(TASK ITEM) Your copy should start at the line with "A widely used" and end at the line with "σκηνής του μαρτυρίου." in the data below. Transcribe only those lines, exactly, pictures excluded.

(GIVEN DATA)
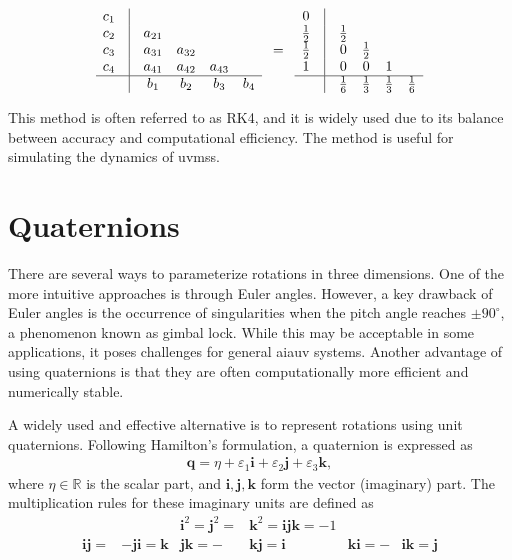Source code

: \begin{align}
    \begin{matrix}
        c_1 & \vline & & & & \\
        c_2 & \vline & a_{21} & & & \\
        c_3 & \vline & a_{31} & a_{32} & & \\
        c_4 & \vline & a_{41} & a_{42} & a_{43} & \\
        \hline
        & \vline & b_1 & b_2 & b_3 & b_4
    \end{matrix}
    \quad=\quad 
    \begin{matrix}
        0 & \vline & & & & \\
        \frac{1}{2} & \vline & \frac{1}{2} & & & \\
        \frac{1}{2} & \vline & 0 & \frac{1}{2} & & \\
        1 & \vline & 0 & 0 & 1 & \\
        \hline
        & \vline & \frac{1}{6} & \frac{1}{3} & \frac{1}{3} & \frac{1}{6}
    \end{matrix}
\end{align}

This method is often referred to as RK4, and it is widely used due to its
balance between accuracy and computational efficiency. The method is
useful for simulating the dynamics of \gls{uvms}s.


\section{Quaternions}
\label{sec:background:quaternions}

There are several ways to parameterize rotations in three dimensions. One of 
the more intuitive approaches is through Euler angles. However, a key drawback 
of Euler angles is the occurrence of singularities when the pitch angle 
reaches $\pm90^\circ$, a phenomenon known as gimbal lock. While this may be 
acceptable in some applications, it poses challenges for general \gls{aiauv} 
systems. Another advantage of using quaternions is that they are often computationally more efficient and numerically stable. 

A widely used and effective alternative is to represent rotations using unit 
quaternions. Following Hamilton’s formulation, a quaternion is expressed as
\begin{align}
    \bm{q} = \eta + \varepsilon_1 \bm{i} + \varepsilon_2 \bm{j} + \varepsilon_3 \bm{k},
\end{align}
where $\eta \in \mathbb{R}$ is the scalar part, and \(\bm{i}, \bm{j}, \bm{k}\) 
form the vector (imaginary) part. The multiplication rules for these imaginary 
units are defined as
\begin{align}
    && \bm{i}^2 = \bm{j}^2 = &\bm{k}^2 = \bm{i}\bm{j}\bm{k} = -1 &&\\
    \bm{i}\bm{j} = &-\bm{j}\bm{i} = \bm{k} & \bm{j}\bm{k} = -&\bm{k}\bm{j} = \bm{i} & \bm{k}\bm{i} = -&\bm{i}\bm{k} = \bm{j}
\end{align}

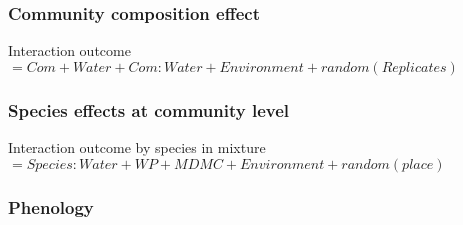 \documentclass[12pt]{article} %
\begin{document}
\subsubsection{Community composition effect}

Interaction outcome $= Com + Water + Com:Water + Environment + random(Replicates) $
\subsubsection{Species effects at community level}
Interaction outcome by species in mixture$ = Species:Water + WP + MDMC + Environment + random(place)$

\subsubsection{Phenology}




\begin{spacing}{1.0}

\end{spacing}
\end{document}
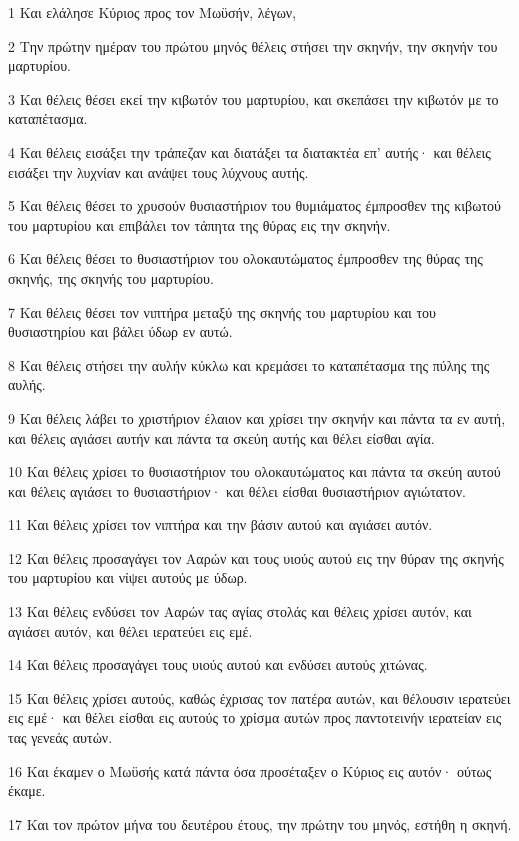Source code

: \par 1 Και ελάλησε Κύριος προς τον Μωϋσήν, λέγων,
\par 2 Την πρώτην ημέραν του πρώτου μηνός θέλεις στήσει την σκηνήν, την σκηνήν του μαρτυρίου.
\par 3 Και θέλεις θέσει εκεί την κιβωτόν του μαρτυρίου, και σκεπάσει την κιβωτόν με το καταπέτασμα.
\par 4 Και θέλεις εισάξει την τράπεζαν και διατάξει τα διατακτέα επ' αυτής· και θέλεις εισάξει την λυχνίαν και ανάψει τους λύχνους αυτής.
\par 5 Και θέλεις θέσει το χρυσούν θυσιαστήριον του θυμιάματος έμπροσθεν της κιβωτού του μαρτυρίου και επιβάλει τον τάπητα της θύρας εις την σκηνήν.
\par 6 Και θέλεις θέσει το θυσιαστήριον του ολοκαυτώματος έμπροσθεν της θύρας της σκηνής, της σκηνής του μαρτυρίου.
\par 7 Και θέλεις θέσει τον νιπτήρα μεταξύ της σκηνής του μαρτυρίου και του θυσιαστηρίου και βάλει ύδωρ εν αυτώ.
\par 8 Και θέλεις στήσει την αυλήν κύκλω και κρεμάσει το καταπέτασμα της πύλης της αυλής.
\par 9 Και θέλεις λάβει το χριστήριον έλαιον και χρίσει την σκηνήν και πάντα τα εν αυτή, και θέλεις αγιάσει αυτήν και πάντα τα σκεύη αυτής και θέλει είσθαι αγία.
\par 10 Και θέλεις χρίσει το θυσιαστήριον του ολοκαυτώματος και πάντα τα σκεύη αυτού και θέλεις αγιάσει το θυσιαστήριον· και θέλει είσθαι θυσιαστήριον αγιώτατον.
\par 11 Και θέλεις χρίσει τον νιπτήρα και την βάσιν αυτού και αγιάσει αυτόν.
\par 12 Και θέλεις προσαγάγει τον Ααρών και τους υιούς αυτού εις την θύραν της σκηνής του μαρτυρίου και νίψει αυτούς με ύδωρ.
\par 13 Και θέλεις ενδύσει τον Ααρών τας αγίας στολάς και θέλεις χρίσει αυτόν, και αγιάσει αυτόν, και θέλει ιερατεύει εις εμέ.
\par 14 Και θέλεις προσαγάγει τους υιούς αυτού και ενδύσει αυτούς χιτώνας.
\par 15 Και θέλεις χρίσει αυτούς, καθώς έχρισας τον πατέρα αυτών, και θέλουσιν ιερατεύει εις εμέ· και θέλει είσθαι εις αυτούς το χρίσμα αυτών προς παντοτεινήν ιερατείαν εις τας γενεάς αυτών.
\par 16 Και έκαμεν ο Μωϋσής κατά πάντα όσα προσέταξεν ο Κύριος εις αυτόν· ούτως έκαμε.
\par 17 Και τον πρώτον μήνα του δευτέρου έτους, την πρώτην του μηνός, εστήθη η σκηνή.
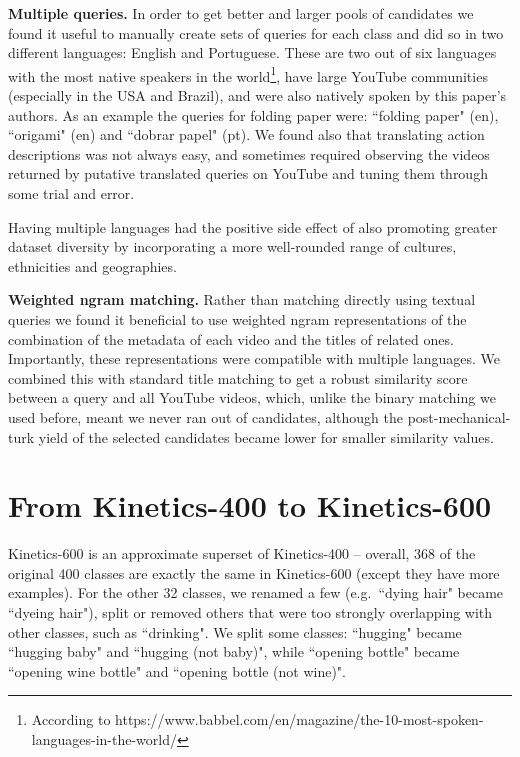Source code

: \documentclass[10pt,twocolumn,letterpaper]{article}
\begin{document}
\vspace{3mm}
\noindent \textbf{Multiple queries.} 
In order to get better and larger pools of candidates we found it
useful to manually create sets of queries for each class and did so in
two different languages: English and Portuguese. These are two out of
six languages with the most native speakers in the
world\footnote{According to
https://www.babbel.com/en/magazine/the-10-most-spoken-languages-in-the-world/},
have large YouTube communities (especially in the USA and Brazil), and
were also natively spoken by this paper's authors.
As an example the queries for folding paper were: ``folding paper"
(en), ``origami" (en) and ``dobrar papel" (pt). We found also that
translating action descriptions was not always easy, and sometimes
required observing the videos returned by putative translated queries
on YouTube and tuning them through some trial and error.

Having multiple languages had the positive side effect of also promoting greater dataset diversity by incorporating a more well-rounded range of cultures, ethnicities and geographies.

\vspace{3mm}
\noindent \textbf{Weighted ngram matching.} Rather than matching directly using textual queries we found it beneficial to use weighted ngram representations of the combination of the metadata of each video and the titles of related ones. Importantly, these representations were compatible with multiple languages. We combined this with standard title matching to get a robust similarity score between a query and all YouTube videos, which, unlike the binary matching we used before, meant we never ran out of candidates, although the post-mechanical-turk yield of the selected candidates became lower for smaller similarity values.

\section{From Kinetics-400 to Kinetics-600}

Kinetics-600 is an approximate superset of Kinetics-400 -- overall,
368 of the original 400 classes are exactly the same in
Kinetics-600 (except they have more examples). For the other 32
classes, we renamed a few (e.g.\ ``dying hair" became ``dyeing hair"),
split or removed others that were too strongly overlapping with other
classes, such as ``drinking". We split some classes: ``hugging" became
``hugging baby" and ``hugging (not baby)", while ``opening bottle" became
``opening wine bottle" and ``opening bottle (not wine)".
\end{document}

(TASK RESULT)
A widely used and effective alternative is to represent rotations using unit 
quaternions. Following Hamilton’s formulation, a quaternion is expressed as
\begin{align}
    \bm{q} = \eta + \varepsilon_1 \bm{i} + \varepsilon_2 \bm{j} + \varepsilon_3 \bm{k},
\end{align}
where $\eta \in \mathbb{R}$ is the scalar part, and \(\bm{i}, \bm{j}, \bm{k}\) 
form the vector (imaginary) part. The multiplication rules for these imaginary 
units are defined as
\begin{align}
    && \bm{i}^2 = \bm{j}^2 = &\bm{k}^2 = \bm{i}\bm{j}\bm{k} = -1 &&\\
    \bm{i}\bm{j} = &-\bm{j}\bm{i} = \bm{k} & \bm{j}\bm{k} = -&\bm{k}\bm{j} = \bm{i} & \bm{k}\bm{i} = -&\bm{i}\bm{k} = \bm{j}
\end{align}

 \documentclass[12pt]{article} %
\begin{document}
\subsubsection{Community composition effect}

Interaction outcome $= Com + Water + Com:Water + Environment + random(Replicates) $
\subsubsection{Species effects at community level}
Interaction outcome by species in mixture$ = Species:Water + WP + MDMC + Environment + random(place)$

\subsubsection{Phenology}




\begin{spacing}{1.0}

\end{spacing}
\end{document}
Source code

: \par 1 Και ελάλησε Κύριος προς τον Μωϋσήν, λέγων,
\par 2 Την πρώτην ημέραν του πρώτου μηνός θέλεις στήσει την σκηνήν, την σκηνήν του μαρτυρίου.
\par 3 Και θέλεις θέσει εκεί την κιβωτόν του μαρτυρίου, και σκεπάσει την κιβωτόν με το καταπέτασμα.
\par 4 Και θέλεις εισάξει την τράπεζαν και διατάξει τα διατακτέα επ' αυτής· και θέλεις εισάξει την λυχνίαν και ανάψει τους λύχνους αυτής.
\par 5 Και θέλεις θέσει το χρυσούν θυσιαστήριον του θυμιάματος έμπροσθεν της κιβωτού του μαρτυρίου και επιβάλει τον τάπητα της θύρας εις την σκηνήν.
\par 6 Και θέλεις θέσει το θυσιαστήριον του ολοκαυτώματος έμπροσθεν της θύρας της σκηνής, της σκηνής του μαρτυρίου.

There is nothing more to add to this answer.